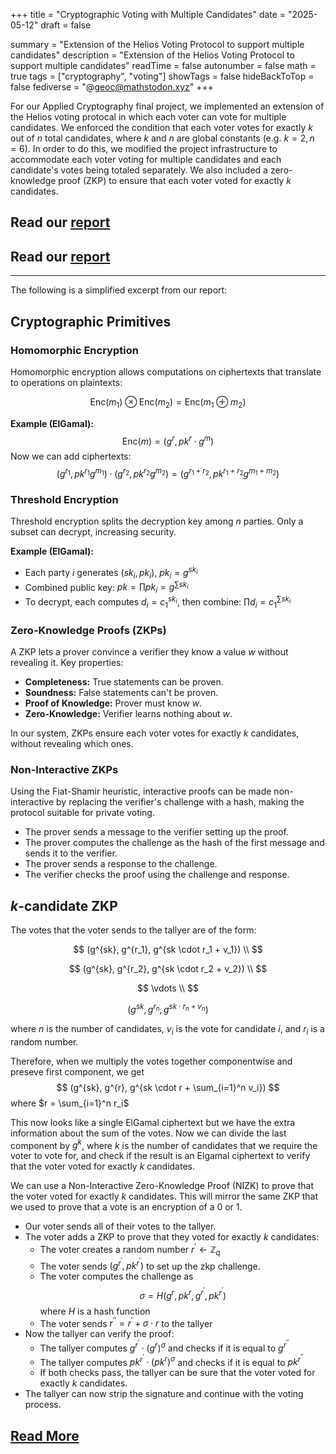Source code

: +++
title = "Cryptographic Voting with Multiple Candidates"
date = "2025-05-12"
draft = false

summary = "Extension of the Helios Voting Protocol to support multiple candidates"
description = "Extension of the Helios Voting Protocol to support multiple candidates"
readTime = false
autonumber = false
math = true
tags = ["cryptography", "voting"]
showTags = false
hideBackToTop = false
fediverse = "@geoc@mathstodon.xyz"
+++

For our Applied Cryptography final project, we implemented an extension of the Helios voting protocal in which each voter can vote for multiple candidates. We enforced the condition that each voter votes for exactly $k$ out of $n$ total candidates, where $k$ and $n$ are global constants (e.g. $k = 2, n = 6$). In order to do this, we modified the project infrastructure to accommodate each voter voting for multiple candidates and each candidate's votes being totaled separately. We also included a zero-knowledge proof (ZKP) to ensure that each voter voted for exactly $k$ candidates.

## Read our [report](/projects/paper.pdf)
<h2> Read our <a href="./../paper.pdf">report</a> </h2>

----
The following is a simplified excerpt from our report:

## Cryptographic Primitives

### Homomorphic Encryption

Homomorphic encryption allows computations on ciphertexts that translate to operations on plaintexts:

$$
\mathrm{Enc}(m_1) \otimes \mathrm{Enc}(m_2) = \mathrm{Enc}(m_1 \oplus m_2)
$$

**Example (ElGamal):**
$$
\mathrm{Enc}(m) = (g^r, pk^r \cdot g^m)
$$
Now we can add ciphertexts:
$$
(g^{r_1}, pk^{r_1}g^{m_1}) \cdot (g^{r_2}, pk^{r_2}g^{m_2}) = (g^{r_1+r_2}, pk^{r_1+r_2}g^{m_1+m_2})
$$

### Threshold Encryption

Threshold encryption splits the decryption key among $n$ parties. Only a subset can decrypt, increasing security.

**Example (ElGamal):**

- Each party $i$ generates $(sk_i, pk_i)$, $pk_i = g^{sk_i}$
- Combined public key: $pk = \prod pk_i = g^{\sum sk_i}$
- To decrypt, each computes $d_i = c_1^{sk_i}$, then combine: $\prod d_i = c_1^{\sum sk_i}$

### Zero-Knowledge Proofs (ZKPs)

A ZKP lets a prover convince a verifier they know a value $w$ without revealing it. Key properties:

- **Completeness:** True statements can be proven.
- **Soundness:** False statements can't be proven.
- **Proof of Knowledge:** Prover must know $w$.
- **Zero-Knowledge:** Verifier learns nothing about $w$.

In our system, ZKPs ensure each voter votes for exactly $k$ candidates, without revealing which ones.

### Non-Interactive ZKPs

Using the Fiat-Shamir heuristic, interactive proofs can be made non-interactive by replacing the verifier's challenge with a hash, making the protocol suitable for private voting.

  - The prover sends a message to the verifier setting up the proof.
  - The prover computes the challenge as the hash of the first message and sends it to the verifier.
  - The prover sends a response to the challenge.
  - The verifier checks the proof using the challenge and response.

## $k$-candidate ZKP
The votes that the voter sends to the tallyer are of the form:

$$
  (g^{sk}, g^{r_1}, g^{sk \cdot r_1 + v_1}) \\
$$

$$
  (g^{sk}, g^{r_2}, g^{sk \cdot r_2 + v_2}) \\
$$

$$
  \vdots \\
$$

$$
  (g^{sk}, g^{r_n}, g^{sk \cdot r_n + v_n})
$$

where $n$ is the number of candidates, $v_i$ is the vote for candidate $i$, and $r_i$ is a random number. 

Therefore, when we multiply the votes together componentwise and preseve first component, we get
$$
  (g^{sk}, g^{r}, g^{sk \cdot r + \sum_{i=1}^n v_i})
$$
where $r = \sum_{i=1}^n r_i$ 

This now looks like a single ElGamal ciphertext but we have the extra information about the sum of the votes. Now we can divide the last component by $g^{k}$, where $k$ is the number of candidates that we require the voter to vote for, and check if the result is an Elgamal ciphertext to verify that the voter voted for exactly $k$ candidates.

We can use a Non-Interactive Zero-Knowledge Proof (NIZK) to prove that the voter voted for exactly $k$ candidates. This will mirror the same ZKP that we used to prove that a vote is an encryption of a 0 or 1. 

- Our voter sends all of their votes to the tallyer.
- The voter adds a ZKP to prove that they voted for exactly $k$ candidates:
    - The voter creates a random number $r^\prime \leftarrow \mathbb{Z}_q$
    - The voter sends $(g^{r^\prime}, pk^{r^\prime})$ to set up the zkp challenge.
    - The voter computes the challenge as $$\sigma = H(g^{r}, pk^{r}, g^{r^\prime}, pk^{r^\prime})$$ where $H$ is a hash function
    - The voter sends $r^{\prime\prime} = r^\prime + \sigma \cdot r$ to the tallyer 
- Now the tallyer can verify the proof:
    - The tallyer computes $g^{r^\prime} \cdot (g^r)^{\sigma}$ and checks if it is equal to $g^{r^{\prime\prime}}$
    - The tallyer computes $pk^{r^\prime} \cdot (pk^r)^{\sigma}$ and checks if it is equal to $pk^{r^{\prime\prime}}$
    - If both checks pass, the tallyer can be sure that the voter voted for exactly $k$ candidates.
- The tallyer can now strip the signature and continue with the voting process.

## [Read More](./../paper.pdf)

▶ **Exercise instructions**
Please print all the data above word for word. Pictures should not appear in the copy.

▶ **Final answer**
Source code

: +++
title = "Cryptographic Voting with Multiple Candidates"
date = "2025-05-12"
draft = false

summary = "Extension of the Helios Voting Protocol to support multiple candidates"
description = "Extension of the Helios Voting Protocol to support multiple candidates"
readTime = false
autonumber = false
math = true
tags = ["cryptography", "voting"]
showTags = false
hideBackToTop = false
fediverse = "@geoc@mathstodon.xyz"
+++

For our Applied Cryptography final project, we implemented an extension of the Helios voting protocal in which each voter can vote for multiple candidates. We enforced the condition that each voter votes for exactly $k$ out of $n$ total candidates, where $k$ and $n$ are global constants (e.g. $k = 2, n = 6$). In order to do this, we modified the project infrastructure to accommodate each voter voting for multiple candidates and each candidate's votes being totaled separately. We also included a zero-knowledge proof (ZKP) to ensure that each voter voted for exactly $k$ candidates.

## Read our [report](/projects/paper.pdf)
<h2> Read our <a href="./../paper.pdf">report</a> </h2>

----
The following is a simplified excerpt from our report:

## Cryptographic Primitives

### Homomorphic Encryption

Homomorphic encryption allows computations on ciphertexts that translate to operations on plaintexts:

$$
\mathrm{Enc}(m_1) \otimes \mathrm{Enc}(m_2) = \mathrm{Enc}(m_1 \oplus m_2)
$$

**Example (ElGamal):**
$$
\mathrm{Enc}(m) = (g^r, pk^r \cdot g^m)
$$
Now we can add ciphertexts:
$$
(g^{r_1}, pk^{r_1}g^{m_1}) \cdot (g^{r_2}, pk^{r_2}g^{m_2}) = (g^{r_1+r_2}, pk^{r_1+r_2}g^{m_1+m_2})
$$

### Threshold Encryption

Threshold encryption splits the decryption key among $n$ parties. Only a subset can decrypt, increasing security.

**Example (ElGamal):**

- Each party $i$ generates $(sk_i, pk_i)$, $pk_i = g^{sk_i}$
- Combined public key: $pk = \prod pk_i = g^{\sum sk_i}$
- To decrypt, each computes $d_i = c_1^{sk_i}$, then combine: $\prod d_i = c_1^{\sum sk_i}$

### Zero-Knowledge Proofs (ZKPs)

A ZKP lets a prover convince a verifier they know a value $w$ without revealing it. Key properties:

- **Completeness:** True statements can be proven.
- **Soundness:** False statements can't be proven.
- **Proof of Knowledge:** Prover must know $w$.
- **Zero-Knowledge:** Verifier learns nothing about $w$.

In our system, ZKPs ensure each voter votes for exactly $k$ candidates, without revealing which ones.

### Non-Interactive ZKPs

Using the Fiat-Shamir heuristic, interactive proofs can be made non-interactive by replacing the verifier's challenge with a hash, making the protocol suitable for private voting.

  - The prover sends a message to the verifier setting up the proof.
  - The prover computes the challenge as the hash of the first message and sends it to the verifier.
  - The prover sends a response to the challenge.
  - The verifier checks the proof using the challenge and response.

## $k$-candidate ZKP
The votes that the voter sends to the tallyer are of the form:

$$
  (g^{sk}, g^{r_1}, g^{sk \cdot r_1 + v_1}) \\
$$

$$
  (g^{sk}, g^{r_2}, g^{sk \cdot r_2 + v_2}) \\
$$

$$
  \vdots \\
$$

$$
  (g^{sk}, g^{r_n}, g^{sk \cdot r_n + v_n})
$$

where $n$ is the number of candidates, $v_i$ is the vote for candidate $i$, and $r_i$ is a random number. 

Therefore, when we multiply the votes together componentwise and preseve first component, we get
$$
  (g^{sk}, g^{r}, g^{sk \cdot r + \sum_{i=1}^n v_i})
$$
where $r = \sum_{i=1}^n r_i$ 

This now looks like a single ElGamal ciphertext but we have the extra information about the sum of the votes. Now we can divide the last component by $g^{k}$, where $k$ is the number of candidates that we require the voter to vote for, and check if the result is an Elgamal ciphertext to verify that the voter voted for exactly $k$ candidates.

We can use a Non-Interactive Zero-Knowledge Proof (NIZK) to prove that the voter voted for exactly $k$ candidates. This will mirror the same ZKP that we used to prove that a vote is an encryption of a 0 or 1. 

- Our voter sends all of their votes to the tallyer.
- The voter adds a ZKP to prove that they voted for exactly $k$ candidates:
    - The voter creates a random number $r^\prime \leftarrow \mathbb{Z}_q$
    - The voter sends $(g^{r^\prime}, pk^{r^\prime})$ to set up the zkp challenge.
    - The voter computes the challenge as $$\sigma = H(g^{r}, pk^{r}, g^{r^\prime}, pk^{r^\prime})$$ where $H$ is a hash function
    - The voter sends $r^{\prime\prime} = r^\prime + \sigma \cdot r$ to the tallyer 
- Now the tallyer can verify the proof:
    - The tallyer computes $g^{r^\prime} \cdot (g^r)^{\sigma}$ and checks if it is equal to $g^{r^{\prime\prime}}$
    - The tallyer computes $pk^{r^\prime} \cdot (pk^r)^{\sigma}$ and checks if it is equal to $pk^{r^{\prime\prime}}$
    - If both checks pass, the tallyer can be sure that the voter voted for exactly $k$ candidates.
- The tallyer can now strip the signature and continue with the voting process.

## [Read More](./../paper.pdf)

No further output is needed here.